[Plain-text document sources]

== Segment start ==

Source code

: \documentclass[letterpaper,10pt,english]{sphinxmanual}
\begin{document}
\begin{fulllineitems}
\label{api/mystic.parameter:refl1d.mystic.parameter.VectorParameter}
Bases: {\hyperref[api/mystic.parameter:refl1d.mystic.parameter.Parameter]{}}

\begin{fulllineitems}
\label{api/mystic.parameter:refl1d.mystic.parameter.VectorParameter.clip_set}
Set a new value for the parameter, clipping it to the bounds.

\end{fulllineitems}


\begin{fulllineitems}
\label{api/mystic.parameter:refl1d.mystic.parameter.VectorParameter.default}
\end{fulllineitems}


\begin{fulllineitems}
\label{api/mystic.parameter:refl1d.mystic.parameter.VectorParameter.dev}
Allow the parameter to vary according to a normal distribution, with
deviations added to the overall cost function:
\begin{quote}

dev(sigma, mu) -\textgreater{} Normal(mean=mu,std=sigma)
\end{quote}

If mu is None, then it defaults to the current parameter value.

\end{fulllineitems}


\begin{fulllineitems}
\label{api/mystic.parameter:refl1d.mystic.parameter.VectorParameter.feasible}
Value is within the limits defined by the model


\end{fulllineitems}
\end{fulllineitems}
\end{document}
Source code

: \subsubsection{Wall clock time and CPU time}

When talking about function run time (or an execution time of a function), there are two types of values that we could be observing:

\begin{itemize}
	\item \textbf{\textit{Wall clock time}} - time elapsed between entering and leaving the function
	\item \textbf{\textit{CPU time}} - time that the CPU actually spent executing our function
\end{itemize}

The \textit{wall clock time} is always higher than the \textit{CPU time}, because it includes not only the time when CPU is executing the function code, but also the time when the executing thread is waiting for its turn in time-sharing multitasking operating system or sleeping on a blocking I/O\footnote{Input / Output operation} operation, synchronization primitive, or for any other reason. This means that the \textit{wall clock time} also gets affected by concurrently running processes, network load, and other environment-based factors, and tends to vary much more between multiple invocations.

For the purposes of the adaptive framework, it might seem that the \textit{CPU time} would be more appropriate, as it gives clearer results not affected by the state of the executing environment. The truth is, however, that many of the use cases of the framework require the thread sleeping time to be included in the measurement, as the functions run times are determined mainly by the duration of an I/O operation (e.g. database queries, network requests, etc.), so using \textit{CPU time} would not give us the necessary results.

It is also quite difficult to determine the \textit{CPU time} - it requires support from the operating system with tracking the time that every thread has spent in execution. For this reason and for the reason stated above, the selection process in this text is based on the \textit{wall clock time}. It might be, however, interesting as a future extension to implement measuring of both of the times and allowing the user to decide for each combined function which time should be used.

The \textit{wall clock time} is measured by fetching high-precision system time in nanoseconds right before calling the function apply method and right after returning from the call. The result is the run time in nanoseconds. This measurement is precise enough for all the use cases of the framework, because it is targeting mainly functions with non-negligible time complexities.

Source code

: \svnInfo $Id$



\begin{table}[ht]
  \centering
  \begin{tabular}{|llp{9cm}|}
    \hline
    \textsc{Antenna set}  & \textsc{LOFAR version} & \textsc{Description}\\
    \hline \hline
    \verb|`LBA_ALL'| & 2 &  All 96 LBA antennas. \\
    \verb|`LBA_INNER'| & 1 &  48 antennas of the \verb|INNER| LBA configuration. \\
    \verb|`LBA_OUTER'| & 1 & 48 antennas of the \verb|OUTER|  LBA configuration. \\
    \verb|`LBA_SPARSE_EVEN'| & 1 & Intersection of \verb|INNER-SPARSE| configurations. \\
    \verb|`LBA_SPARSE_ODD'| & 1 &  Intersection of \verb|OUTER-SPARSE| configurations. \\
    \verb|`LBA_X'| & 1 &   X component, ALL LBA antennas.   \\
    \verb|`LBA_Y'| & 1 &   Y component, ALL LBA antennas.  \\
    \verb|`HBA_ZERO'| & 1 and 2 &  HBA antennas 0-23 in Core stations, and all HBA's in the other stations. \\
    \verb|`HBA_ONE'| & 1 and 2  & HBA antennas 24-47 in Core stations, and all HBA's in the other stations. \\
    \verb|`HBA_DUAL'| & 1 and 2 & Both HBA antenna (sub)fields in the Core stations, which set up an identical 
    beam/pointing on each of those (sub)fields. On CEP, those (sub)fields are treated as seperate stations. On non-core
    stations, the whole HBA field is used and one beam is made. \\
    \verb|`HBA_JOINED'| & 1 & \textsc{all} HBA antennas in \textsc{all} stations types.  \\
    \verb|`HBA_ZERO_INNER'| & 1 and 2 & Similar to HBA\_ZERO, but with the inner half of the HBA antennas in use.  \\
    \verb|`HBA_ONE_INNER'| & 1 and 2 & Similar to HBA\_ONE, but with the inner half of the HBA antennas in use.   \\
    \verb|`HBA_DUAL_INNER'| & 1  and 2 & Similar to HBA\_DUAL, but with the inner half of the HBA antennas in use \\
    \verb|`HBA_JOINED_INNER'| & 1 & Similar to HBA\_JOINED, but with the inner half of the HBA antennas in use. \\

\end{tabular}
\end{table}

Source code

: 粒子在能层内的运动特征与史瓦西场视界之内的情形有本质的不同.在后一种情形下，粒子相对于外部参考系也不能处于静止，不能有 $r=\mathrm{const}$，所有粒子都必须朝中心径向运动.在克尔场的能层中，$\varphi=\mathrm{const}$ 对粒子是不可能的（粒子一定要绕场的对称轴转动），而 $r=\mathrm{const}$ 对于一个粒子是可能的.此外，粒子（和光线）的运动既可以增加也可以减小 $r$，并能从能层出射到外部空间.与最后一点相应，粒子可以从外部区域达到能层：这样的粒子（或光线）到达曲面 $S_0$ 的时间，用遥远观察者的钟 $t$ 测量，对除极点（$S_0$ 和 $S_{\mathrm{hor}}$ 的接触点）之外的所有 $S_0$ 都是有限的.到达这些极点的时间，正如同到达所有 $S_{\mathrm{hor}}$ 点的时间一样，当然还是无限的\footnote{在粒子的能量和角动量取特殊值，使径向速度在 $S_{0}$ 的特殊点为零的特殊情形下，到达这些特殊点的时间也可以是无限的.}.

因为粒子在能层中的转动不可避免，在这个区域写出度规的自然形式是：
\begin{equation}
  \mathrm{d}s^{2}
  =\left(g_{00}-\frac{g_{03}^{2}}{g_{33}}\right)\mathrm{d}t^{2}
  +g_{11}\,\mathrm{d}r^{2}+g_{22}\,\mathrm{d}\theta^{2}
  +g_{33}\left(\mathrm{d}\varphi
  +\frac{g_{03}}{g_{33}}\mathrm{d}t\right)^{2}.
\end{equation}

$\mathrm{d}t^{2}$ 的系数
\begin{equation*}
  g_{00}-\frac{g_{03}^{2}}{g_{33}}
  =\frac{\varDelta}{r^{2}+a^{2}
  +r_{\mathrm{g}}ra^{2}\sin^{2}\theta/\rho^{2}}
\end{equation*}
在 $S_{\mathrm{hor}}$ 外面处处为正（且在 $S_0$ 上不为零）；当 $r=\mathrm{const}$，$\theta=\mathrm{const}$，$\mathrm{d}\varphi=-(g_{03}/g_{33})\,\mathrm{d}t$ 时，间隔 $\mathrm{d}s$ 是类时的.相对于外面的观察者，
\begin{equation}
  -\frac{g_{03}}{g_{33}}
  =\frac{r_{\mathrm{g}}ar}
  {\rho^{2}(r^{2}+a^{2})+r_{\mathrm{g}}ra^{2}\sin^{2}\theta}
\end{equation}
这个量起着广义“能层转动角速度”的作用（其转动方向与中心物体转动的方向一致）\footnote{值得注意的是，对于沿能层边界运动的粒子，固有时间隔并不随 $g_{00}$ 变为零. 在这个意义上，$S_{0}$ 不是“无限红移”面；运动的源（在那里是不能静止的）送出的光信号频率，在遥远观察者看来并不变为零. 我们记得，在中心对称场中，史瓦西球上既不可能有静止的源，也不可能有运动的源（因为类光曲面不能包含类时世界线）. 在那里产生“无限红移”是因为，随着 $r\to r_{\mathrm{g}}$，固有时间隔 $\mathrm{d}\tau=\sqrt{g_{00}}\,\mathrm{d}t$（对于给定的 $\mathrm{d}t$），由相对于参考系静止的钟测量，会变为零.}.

== Segment end ==

(EXERCISE OBJECTIVE)
An exact number is called for here: how many lines across the records contain the word "frac". Nothing else belongs in the answer.

(RESPONSE TO THE EXERCISE)
6